### Records
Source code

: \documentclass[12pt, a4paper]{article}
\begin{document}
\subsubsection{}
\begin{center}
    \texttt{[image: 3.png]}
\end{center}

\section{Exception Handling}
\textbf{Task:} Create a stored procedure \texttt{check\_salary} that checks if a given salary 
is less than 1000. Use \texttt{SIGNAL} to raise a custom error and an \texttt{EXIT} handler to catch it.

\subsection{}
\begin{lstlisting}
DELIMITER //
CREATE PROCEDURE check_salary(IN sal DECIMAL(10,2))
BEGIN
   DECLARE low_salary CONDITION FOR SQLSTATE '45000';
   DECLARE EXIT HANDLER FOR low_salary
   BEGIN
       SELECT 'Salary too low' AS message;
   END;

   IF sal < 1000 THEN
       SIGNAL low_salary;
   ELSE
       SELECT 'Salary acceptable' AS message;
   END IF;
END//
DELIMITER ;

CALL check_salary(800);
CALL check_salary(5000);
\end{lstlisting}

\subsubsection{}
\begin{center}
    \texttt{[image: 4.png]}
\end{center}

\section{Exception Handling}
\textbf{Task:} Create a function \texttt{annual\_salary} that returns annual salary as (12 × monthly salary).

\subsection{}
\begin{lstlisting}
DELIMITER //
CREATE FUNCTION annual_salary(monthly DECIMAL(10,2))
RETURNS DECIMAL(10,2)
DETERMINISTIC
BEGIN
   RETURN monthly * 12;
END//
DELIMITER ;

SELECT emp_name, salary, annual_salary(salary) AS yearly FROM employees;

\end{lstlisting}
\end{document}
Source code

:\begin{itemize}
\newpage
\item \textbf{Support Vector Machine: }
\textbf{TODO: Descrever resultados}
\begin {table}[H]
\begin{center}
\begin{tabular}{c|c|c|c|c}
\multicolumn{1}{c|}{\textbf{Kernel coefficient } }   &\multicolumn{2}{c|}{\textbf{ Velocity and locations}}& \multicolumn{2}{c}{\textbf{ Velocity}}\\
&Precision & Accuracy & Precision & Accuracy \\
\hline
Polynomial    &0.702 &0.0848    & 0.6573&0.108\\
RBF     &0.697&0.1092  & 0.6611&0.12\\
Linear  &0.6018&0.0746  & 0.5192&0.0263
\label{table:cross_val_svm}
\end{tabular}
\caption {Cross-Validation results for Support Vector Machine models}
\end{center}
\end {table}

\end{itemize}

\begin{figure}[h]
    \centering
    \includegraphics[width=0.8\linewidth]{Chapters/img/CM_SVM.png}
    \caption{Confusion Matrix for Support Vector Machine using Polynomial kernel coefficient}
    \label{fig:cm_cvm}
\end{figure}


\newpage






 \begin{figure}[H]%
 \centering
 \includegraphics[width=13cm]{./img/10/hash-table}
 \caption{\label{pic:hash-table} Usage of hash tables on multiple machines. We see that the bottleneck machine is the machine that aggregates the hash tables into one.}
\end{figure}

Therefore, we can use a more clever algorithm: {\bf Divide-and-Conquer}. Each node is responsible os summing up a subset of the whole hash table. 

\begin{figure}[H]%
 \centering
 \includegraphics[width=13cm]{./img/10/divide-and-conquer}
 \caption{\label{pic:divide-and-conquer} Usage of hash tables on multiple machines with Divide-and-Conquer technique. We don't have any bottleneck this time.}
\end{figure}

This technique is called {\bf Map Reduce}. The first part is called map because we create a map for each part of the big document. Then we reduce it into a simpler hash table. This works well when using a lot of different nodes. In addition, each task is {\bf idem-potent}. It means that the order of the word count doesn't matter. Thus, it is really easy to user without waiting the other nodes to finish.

### Task objective
All lines in the listing above that contain "SIGNAL" should be shown.

### Result of the exercise
is less than 1000. Use \texttt{SIGNAL} to raise a custom error and an \texttt{EXIT} handler to catch it.
       SIGNAL low_salary;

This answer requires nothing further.